Stored items:
- - -
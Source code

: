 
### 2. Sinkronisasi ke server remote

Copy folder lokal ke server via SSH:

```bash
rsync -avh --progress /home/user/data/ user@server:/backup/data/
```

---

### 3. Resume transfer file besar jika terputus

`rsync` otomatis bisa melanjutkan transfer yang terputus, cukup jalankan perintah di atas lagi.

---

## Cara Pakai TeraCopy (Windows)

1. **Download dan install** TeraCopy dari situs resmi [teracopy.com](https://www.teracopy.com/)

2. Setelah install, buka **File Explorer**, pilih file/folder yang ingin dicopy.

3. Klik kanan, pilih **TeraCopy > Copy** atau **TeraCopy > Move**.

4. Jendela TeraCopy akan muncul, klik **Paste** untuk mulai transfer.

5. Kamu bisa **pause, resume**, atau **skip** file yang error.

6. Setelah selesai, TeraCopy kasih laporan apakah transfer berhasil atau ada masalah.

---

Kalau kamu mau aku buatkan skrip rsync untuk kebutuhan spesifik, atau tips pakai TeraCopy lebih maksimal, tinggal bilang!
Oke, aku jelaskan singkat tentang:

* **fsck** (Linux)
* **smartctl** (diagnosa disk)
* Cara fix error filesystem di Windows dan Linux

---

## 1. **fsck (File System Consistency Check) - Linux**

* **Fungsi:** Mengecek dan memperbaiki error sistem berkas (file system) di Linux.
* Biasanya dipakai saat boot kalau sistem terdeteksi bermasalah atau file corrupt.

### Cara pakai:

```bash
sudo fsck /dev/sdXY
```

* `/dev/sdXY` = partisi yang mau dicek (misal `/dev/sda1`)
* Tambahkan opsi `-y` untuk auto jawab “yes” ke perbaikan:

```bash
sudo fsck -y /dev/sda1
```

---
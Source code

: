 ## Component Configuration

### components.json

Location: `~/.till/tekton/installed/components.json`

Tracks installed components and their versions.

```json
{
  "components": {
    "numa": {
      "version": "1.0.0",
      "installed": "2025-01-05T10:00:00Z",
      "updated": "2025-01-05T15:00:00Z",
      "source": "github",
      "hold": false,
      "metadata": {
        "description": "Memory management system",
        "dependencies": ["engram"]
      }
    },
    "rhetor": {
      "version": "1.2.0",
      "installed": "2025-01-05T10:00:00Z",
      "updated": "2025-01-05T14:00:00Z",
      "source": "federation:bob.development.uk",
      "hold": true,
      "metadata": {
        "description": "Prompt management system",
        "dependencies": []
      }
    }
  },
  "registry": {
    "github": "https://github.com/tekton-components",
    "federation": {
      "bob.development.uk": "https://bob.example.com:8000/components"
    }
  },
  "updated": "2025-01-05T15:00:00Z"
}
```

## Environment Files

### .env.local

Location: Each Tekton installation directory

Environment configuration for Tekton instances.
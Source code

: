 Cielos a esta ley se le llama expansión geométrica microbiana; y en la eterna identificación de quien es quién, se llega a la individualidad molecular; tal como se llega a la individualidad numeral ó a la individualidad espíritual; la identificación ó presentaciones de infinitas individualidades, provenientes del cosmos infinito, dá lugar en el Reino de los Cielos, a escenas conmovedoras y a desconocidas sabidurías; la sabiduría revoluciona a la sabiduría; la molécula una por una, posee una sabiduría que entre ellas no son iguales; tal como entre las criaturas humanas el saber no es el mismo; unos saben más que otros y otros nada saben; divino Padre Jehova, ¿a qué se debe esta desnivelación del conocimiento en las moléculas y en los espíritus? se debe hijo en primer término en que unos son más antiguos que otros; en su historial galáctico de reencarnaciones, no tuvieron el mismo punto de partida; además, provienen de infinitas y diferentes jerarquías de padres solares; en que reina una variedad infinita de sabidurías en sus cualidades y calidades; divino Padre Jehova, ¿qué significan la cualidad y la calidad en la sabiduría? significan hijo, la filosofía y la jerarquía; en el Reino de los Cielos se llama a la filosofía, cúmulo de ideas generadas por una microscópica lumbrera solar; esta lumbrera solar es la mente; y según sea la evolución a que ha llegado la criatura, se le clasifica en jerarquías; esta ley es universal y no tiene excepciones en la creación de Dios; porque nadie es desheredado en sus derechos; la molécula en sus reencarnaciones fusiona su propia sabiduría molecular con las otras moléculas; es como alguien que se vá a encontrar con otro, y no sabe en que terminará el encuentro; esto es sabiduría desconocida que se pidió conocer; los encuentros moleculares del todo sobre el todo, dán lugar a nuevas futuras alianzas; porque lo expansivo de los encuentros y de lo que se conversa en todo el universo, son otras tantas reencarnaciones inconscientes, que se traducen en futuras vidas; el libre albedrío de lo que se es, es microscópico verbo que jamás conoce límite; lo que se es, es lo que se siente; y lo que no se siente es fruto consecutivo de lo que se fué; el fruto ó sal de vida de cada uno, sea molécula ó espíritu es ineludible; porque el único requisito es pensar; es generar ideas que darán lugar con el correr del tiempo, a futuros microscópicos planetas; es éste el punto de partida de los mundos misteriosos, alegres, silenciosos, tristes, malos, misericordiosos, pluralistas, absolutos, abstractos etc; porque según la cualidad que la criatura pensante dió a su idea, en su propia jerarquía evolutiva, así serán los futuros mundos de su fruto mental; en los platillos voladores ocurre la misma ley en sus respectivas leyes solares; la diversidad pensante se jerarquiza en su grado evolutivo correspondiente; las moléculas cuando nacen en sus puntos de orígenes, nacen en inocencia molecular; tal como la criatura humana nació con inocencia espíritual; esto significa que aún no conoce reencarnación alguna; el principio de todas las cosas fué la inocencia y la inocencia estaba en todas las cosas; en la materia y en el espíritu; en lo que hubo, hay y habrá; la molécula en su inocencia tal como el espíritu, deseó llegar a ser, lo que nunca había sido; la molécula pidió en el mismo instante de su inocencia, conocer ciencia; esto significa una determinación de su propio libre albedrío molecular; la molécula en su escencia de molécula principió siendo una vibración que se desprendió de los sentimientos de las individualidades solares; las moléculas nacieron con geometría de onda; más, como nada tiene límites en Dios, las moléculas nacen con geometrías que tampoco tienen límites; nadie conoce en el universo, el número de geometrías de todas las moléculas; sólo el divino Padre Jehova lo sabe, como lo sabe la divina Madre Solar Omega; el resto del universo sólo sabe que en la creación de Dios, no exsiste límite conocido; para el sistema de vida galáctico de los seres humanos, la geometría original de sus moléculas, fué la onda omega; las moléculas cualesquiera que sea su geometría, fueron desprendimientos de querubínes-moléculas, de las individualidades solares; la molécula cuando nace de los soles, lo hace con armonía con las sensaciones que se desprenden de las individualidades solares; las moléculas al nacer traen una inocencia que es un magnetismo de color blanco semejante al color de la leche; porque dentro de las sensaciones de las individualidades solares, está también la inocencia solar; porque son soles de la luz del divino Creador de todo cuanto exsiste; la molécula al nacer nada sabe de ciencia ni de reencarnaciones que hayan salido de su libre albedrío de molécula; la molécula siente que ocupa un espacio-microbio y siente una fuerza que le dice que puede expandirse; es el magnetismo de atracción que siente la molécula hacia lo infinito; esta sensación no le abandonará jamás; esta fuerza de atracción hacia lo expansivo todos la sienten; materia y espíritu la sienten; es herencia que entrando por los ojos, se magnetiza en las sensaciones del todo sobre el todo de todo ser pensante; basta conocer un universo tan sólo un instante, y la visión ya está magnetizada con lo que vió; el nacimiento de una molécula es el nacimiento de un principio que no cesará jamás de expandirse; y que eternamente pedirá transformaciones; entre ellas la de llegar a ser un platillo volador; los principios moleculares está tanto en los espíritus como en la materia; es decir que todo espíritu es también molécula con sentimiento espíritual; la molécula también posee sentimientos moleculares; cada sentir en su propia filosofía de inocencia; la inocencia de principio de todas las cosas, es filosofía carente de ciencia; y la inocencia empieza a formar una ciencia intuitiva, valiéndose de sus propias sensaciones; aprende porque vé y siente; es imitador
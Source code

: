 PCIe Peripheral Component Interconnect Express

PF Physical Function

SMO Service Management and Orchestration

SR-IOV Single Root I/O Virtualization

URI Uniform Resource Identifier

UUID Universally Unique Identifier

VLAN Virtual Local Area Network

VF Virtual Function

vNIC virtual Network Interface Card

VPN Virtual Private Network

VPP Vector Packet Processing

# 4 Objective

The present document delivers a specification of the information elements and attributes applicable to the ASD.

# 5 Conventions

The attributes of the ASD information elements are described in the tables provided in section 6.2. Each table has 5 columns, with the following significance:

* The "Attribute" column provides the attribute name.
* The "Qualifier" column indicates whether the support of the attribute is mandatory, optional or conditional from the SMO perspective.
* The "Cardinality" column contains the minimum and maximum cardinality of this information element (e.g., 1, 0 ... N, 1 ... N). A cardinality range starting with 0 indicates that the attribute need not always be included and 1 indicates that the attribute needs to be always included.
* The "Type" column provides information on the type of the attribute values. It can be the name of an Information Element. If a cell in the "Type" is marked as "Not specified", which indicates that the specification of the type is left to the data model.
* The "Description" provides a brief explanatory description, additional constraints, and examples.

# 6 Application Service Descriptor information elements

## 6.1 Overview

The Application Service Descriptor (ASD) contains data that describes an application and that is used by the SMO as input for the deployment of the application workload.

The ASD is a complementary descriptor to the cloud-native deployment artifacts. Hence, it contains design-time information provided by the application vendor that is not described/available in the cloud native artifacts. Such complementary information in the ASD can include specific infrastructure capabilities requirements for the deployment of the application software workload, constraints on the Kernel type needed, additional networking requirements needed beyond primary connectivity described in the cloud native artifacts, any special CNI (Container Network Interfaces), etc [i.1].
- - -
== TASK ITEM ==
Using the data above, extract exactly the lines from the one that holds "The present document" to the one that holds "the SMO perspective.", both ends included, and no others.

== SOLUTION TO THIS EXERCISE ==
The present document delivers a specification of the information elements and attributes applicable to the ASD.

# 5 Conventions

The attributes of the ASD information elements are described in the tables provided in section 6.2. Each table has 5 columns, with the following significance:

* The "Attribute" column provides the attribute name.
* The "Qualifier" column indicates whether the support of the attribute is mandatory, optional or conditional from the SMO perspective.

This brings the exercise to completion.